It is plausible to assume that the ideological fervour that accompanied the expression of Arab nationalism during the Ottoman period was, in part, inspired by the vocal and agitated non- Muslim minorities living under Turkish rule. These minority groups, known as millets (from Arabic millah – a rite, nation or community), were quite numerous and spread far and wide throughout the empire. Nasim Sousa records that by 1914, there were at least thirteen millet groups each with a distinct social, ethnic, and religious background: Armenian Catholics, Armenian Georgians, Bulgarian Catholics, Catholics, Chaldean Catholics, Greeks, Jews (of the two rites), Maronites, Melkits, Nestorians, Protestants, Syrian Catholics and Syrian Jacobites. (see: The Capitulatory Regime of Turkey – its history, origin and nature, Baltimore, P. 89, 1933).
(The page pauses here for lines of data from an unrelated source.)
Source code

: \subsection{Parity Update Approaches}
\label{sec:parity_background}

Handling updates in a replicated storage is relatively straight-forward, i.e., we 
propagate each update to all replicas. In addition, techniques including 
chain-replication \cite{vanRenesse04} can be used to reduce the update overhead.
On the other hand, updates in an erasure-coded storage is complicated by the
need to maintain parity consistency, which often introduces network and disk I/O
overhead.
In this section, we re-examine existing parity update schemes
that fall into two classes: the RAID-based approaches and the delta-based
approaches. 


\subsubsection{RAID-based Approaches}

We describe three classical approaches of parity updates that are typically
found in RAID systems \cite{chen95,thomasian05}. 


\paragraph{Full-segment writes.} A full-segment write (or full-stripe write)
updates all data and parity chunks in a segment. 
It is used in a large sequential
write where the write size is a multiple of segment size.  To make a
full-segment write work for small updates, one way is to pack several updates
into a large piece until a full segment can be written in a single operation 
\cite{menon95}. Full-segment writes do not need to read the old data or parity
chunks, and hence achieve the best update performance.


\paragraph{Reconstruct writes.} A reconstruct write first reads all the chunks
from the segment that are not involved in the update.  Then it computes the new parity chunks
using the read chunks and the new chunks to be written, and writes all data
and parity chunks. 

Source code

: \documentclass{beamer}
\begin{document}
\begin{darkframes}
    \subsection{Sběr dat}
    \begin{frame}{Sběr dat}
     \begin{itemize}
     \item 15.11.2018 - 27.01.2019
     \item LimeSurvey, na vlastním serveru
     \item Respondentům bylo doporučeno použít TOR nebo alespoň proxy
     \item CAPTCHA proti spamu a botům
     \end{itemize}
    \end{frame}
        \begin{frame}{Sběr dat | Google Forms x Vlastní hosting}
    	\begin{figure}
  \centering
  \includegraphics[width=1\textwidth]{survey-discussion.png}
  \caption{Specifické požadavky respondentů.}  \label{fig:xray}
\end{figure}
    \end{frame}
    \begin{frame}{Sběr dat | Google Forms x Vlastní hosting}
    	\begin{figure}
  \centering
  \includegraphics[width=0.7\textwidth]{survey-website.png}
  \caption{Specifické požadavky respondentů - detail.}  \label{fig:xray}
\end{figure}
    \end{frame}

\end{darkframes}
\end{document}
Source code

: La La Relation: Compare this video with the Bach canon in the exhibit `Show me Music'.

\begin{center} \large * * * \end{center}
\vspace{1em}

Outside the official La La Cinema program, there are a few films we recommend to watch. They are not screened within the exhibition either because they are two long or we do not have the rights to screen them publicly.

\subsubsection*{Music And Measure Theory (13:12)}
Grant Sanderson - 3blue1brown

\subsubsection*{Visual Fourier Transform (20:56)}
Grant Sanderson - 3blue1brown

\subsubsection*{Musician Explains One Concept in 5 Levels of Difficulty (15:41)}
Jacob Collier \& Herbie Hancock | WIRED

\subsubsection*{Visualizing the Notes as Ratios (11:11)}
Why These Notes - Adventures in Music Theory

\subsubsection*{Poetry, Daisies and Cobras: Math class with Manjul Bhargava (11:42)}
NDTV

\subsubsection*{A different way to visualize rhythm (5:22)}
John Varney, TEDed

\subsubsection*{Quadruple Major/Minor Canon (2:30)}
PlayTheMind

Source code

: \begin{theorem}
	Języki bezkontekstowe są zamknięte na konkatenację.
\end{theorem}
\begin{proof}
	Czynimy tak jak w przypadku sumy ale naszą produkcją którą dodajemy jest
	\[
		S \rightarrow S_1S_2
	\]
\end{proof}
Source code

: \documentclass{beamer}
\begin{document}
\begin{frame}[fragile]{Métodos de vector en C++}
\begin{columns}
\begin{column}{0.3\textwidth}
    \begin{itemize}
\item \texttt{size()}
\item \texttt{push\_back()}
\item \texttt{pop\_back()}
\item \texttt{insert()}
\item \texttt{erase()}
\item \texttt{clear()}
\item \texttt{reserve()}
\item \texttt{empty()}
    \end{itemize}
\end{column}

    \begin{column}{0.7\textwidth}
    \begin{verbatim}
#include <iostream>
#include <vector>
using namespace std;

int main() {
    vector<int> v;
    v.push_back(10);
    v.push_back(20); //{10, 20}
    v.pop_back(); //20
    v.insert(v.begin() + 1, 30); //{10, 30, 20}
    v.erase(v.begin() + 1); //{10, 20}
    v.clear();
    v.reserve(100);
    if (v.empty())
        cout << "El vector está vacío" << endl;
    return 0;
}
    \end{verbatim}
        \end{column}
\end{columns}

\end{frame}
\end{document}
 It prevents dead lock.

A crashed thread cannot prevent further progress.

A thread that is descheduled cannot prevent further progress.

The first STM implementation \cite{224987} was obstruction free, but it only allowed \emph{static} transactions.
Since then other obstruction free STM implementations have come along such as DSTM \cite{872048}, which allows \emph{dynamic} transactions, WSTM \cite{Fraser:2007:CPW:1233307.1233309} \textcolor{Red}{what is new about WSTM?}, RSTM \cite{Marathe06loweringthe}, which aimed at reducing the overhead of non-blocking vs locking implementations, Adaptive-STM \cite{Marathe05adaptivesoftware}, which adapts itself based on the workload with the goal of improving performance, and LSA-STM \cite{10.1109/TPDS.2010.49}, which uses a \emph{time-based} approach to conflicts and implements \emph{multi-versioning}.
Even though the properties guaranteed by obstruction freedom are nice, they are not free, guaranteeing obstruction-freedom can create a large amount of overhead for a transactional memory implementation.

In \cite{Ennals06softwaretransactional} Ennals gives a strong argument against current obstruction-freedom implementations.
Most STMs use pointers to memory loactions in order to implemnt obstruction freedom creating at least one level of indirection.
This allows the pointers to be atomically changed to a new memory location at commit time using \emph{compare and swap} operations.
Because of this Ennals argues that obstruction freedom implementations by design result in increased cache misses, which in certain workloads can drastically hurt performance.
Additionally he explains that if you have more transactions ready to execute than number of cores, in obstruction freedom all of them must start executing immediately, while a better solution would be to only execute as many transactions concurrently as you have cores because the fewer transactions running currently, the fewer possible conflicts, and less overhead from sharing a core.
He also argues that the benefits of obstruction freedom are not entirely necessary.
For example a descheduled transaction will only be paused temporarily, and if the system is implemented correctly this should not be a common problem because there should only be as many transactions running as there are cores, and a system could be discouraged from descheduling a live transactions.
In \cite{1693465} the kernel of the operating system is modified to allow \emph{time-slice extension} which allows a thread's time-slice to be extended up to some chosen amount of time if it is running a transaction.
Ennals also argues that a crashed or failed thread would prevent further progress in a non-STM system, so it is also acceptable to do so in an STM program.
For the express benefit of millet groups, Ottoman rulers are known to have introduced a number of reforms going back to the first quarter of the nineteenth century. These and subsequent reforms were, by and large, unsuccessful. Ottoman rulers, following the dictates of their religion, did not dare to mutilate the ethnic and religious configurations of millet groups and extended unilateral concessions to these minorities but these non-Muslim groups were not forthcoming in accepting these reforms. The ecclesiastical leadership, especially, opposed these measures for they perceived them as an attempt towards assimilation and subsequent loss of their independence. On the other hand, the Ottoman xenophobic propaganda does find its legitimacy in the fact that foreign powers manipulated these millets for their own ends. In fact, some of the reforms may be partially traced back to the period of foreign political pressures to which the Ottomans were subjected. While foreign pressure prompted the Ottomans to introduce reforms, the same `visible’ hand directed the millets to reject those reforms.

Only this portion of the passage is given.